Kit no negó. Hubo un silencio.

Luego papá Holm dijo:

—Creo que no será preciso que busque un sustituto para cuidar las vacas.

—Entonces, ¿no piensas ir? —preguntó mamá Holm.

Él sacudió la cabeza.

—No me gusta ir donde no desean mi presencia —repuso con sencillez.

Kit se arrepintió de haber obedecido a Brame. Había que permitir a los viejos que fueran, si así lo deseaban… ¡Al diablo con Brame!

—Ninguno tiene razón —dijo Kit—. Tienen que ir. Haremos el viaje juntos, en mi coche. Alberto no les reconocerá. Supongo que no le molestará, ¿verdad? Y las enfermeras, aunque son muy fastidiosas, no les dejaran permanecer en la habitación. Pero ustedes tienen el derecho de ver a su hijo.

El viejo Holm movió de nuevo la cabeza y se levantó pesadamente de su asiento.

—No, no voy —dijo—. Comprendo lo que usted dice. Alberto no es… ya no nos pertenece. Es como usted dice.

—Yo voy —manifestó mamá Holm.

—No, no irás —le replicó el marido—. En el estado en que se encuentra Alberto, una visita nuestra no le haría ningún bien. Déjalo en paz.

—Yo…

—¡Déjalo en paz, te digo! —le gritó de repente.

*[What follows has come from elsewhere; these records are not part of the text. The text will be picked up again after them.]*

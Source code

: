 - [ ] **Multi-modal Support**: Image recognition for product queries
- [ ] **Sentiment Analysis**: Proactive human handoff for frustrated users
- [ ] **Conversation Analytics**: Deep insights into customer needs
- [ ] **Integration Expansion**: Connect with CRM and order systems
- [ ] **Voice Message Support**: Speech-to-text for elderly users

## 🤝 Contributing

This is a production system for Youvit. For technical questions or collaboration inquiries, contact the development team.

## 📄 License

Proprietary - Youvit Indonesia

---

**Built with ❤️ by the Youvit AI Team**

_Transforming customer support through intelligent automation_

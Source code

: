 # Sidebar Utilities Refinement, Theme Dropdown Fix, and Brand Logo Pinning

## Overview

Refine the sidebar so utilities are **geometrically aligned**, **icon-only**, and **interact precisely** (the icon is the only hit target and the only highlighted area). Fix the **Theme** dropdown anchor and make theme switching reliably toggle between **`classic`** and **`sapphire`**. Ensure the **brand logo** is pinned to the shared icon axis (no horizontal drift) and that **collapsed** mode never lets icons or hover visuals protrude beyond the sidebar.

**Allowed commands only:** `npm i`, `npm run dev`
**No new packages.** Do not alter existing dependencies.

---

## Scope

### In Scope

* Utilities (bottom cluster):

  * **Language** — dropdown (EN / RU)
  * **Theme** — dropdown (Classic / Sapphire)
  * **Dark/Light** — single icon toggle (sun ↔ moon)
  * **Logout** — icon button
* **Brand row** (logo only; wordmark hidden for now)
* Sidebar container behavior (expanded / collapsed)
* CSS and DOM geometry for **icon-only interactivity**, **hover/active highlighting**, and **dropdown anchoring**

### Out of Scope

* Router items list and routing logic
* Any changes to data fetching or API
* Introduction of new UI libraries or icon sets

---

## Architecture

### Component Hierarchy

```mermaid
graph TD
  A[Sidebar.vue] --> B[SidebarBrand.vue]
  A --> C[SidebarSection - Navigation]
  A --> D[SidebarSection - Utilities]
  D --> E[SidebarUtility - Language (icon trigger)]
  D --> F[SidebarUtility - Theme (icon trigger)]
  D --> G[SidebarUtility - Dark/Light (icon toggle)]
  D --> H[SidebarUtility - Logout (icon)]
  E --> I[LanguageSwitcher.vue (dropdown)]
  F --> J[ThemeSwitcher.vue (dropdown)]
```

Cogió una vieja boina del clavo en que estaba colgada y salió. Mamá Holm se sentó.

—Lo siento —dijo Kit.

—Algunas veces desearía que mi hijo no hubiese conquistado aquella cumbre —dijo con voz sorda la vieja—. Me ha horrorizado siempre tanto… con esa pasión suya por las escaladas. Se le antojaba escalar cualquier cima y, en seguida, marchaba sin decirme jamás una sola palabra hasta que había llevado a cabo su deseo. Yo no quería que se fuera a aquel país pagano; he deseado siempre tanto que se convirtiera en ministro de Dios, y permaneciese aquí en nuestra tierra… He rezado para que llegara a ser un predicador y poder ir algún día a vivir con él. Esperanzas frustradas… Se fue y… —se detuvo—. Voy a tender la colada —dijo tristemente.

—¿Qué hizo? —preguntó de pronto Kit—. ¿Qué le ocurrió antes de irse de casa?

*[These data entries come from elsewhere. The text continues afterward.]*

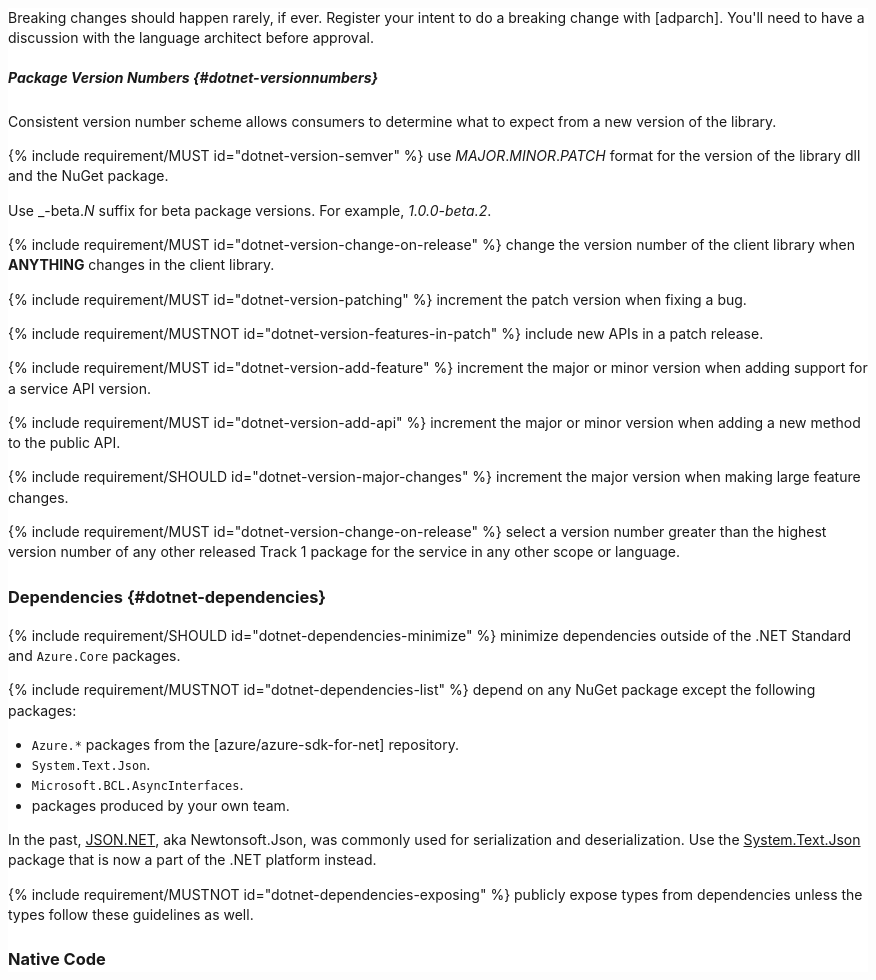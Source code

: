 Breaking changes should happen rarely, if ever.  Register your intent to do a breaking change with [adparch]. You'll need to have a discussion with the language architect before approval.

##### Package Version Numbers {#dotnet-versionnumbers}

Consistent version number scheme allows consumers to determine what to expect from a new version of the library.

{% include requirement/MUST id="dotnet-version-semver" %} use _MAJOR_._MINOR_._PATCH_ format for the version of the library dll and the NuGet package.

Use _-beta._N_ suffix for beta package versions. For example, _1.0.0-beta.2_.

{% include requirement/MUST id="dotnet-version-change-on-release" %} change the version number of the client library when **ANYTHING** changes in the client library.

{% include requirement/MUST id="dotnet-version-patching" %} increment the patch version when fixing a bug.

{% include requirement/MUSTNOT id="dotnet-version-features-in-patch" %} include new APIs in a patch release.

{% include requirement/MUST id="dotnet-version-add-feature" %} increment the major or minor version when adding support for a service API version.

{% include requirement/MUST id="dotnet-version-add-api" %} increment the major or minor version when adding a new method to the public API.

{% include requirement/SHOULD id="dotnet-version-major-changes" %} increment the major version when making large feature changes.

{% include requirement/MUST id="dotnet-version-change-on-release" %} select a version number greater than the highest version number of any other released Track 1 package for the service in any other scope or language.

### Dependencies {#dotnet-dependencies}

{% include requirement/SHOULD id="dotnet-dependencies-minimize" %} minimize dependencies outside of the .NET Standard and `Azure.Core` packages.

{% include requirement/MUSTNOT id="dotnet-dependencies-list" %} depend on any NuGet package except the following packages:

* `Azure.*` packages from the [azure/azure-sdk-for-net] repository.
* `System.Text.Json`.
* `Microsoft.BCL.AsyncInterfaces`.
* packages produced by your own team.

In the past, [JSON.NET](https://www.newtonsoft.com/json), aka Newtonsoft.Json, was commonly used for serialization and deserialization. Use the [System.Text.Json](https://www.nuget.org/packages/System.Text.Json/)
package that is now a part of the .NET platform instead.

{% include requirement/MUSTNOT id="dotnet-dependencies-exposing" %} publicly expose types from dependencies unless the types follow these guidelines as well.

### Native Code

Mamá Holm quitaba los cubiertos de la mesa. Kit oyó un nervioso chocar de platos en la fregadera.

—Oye, Kit —dijo—. Ve a arreglarte y, mientras tanto, te prepararé un huevo como a ti te gustan.

Tan firme era la despedida de la vieja suegra que parecía como si Kit fuese una niña. No pudo contenerse.

—Ya lo sé —dijo con voz tranquila.

Sí, deseaba a toda costa saber quién y cómo era Alberto; después obraría en consecuencia.

Pera la suegra le repuso:

—Aun cuando le haya ocurrido cualquier cosa, no por ello ha cambiado.

Y le volvió la espalda, Kit salió y subió al piso. Estaba decidida. Después de desayunar, iría a ver a la muchacha de la pastelería, Liliana como la llamaba Alberto. Liliana Roos era su verdadero nombre, según Brame. Por primera vez Kit se dio cuenta de por qué tanta gente había acudido a la pastelería en aquella ocasión en que Alberto la había llevado allí. ¿Cómo se había atrevido a hacerlo? Sin duda la gente había regresado riendo a su casa. Se sintió enviscada en la vulgar e insensata conjura de aquel silencio. ¡Intolerable! Y, por contraste, le pareció ahora admirable la sinceridad con que Norman le confesó un día, sin rodeos, que no la amaba. Había demostrado valor y gentileza. Podía confiar en un hombre así, la amase o no.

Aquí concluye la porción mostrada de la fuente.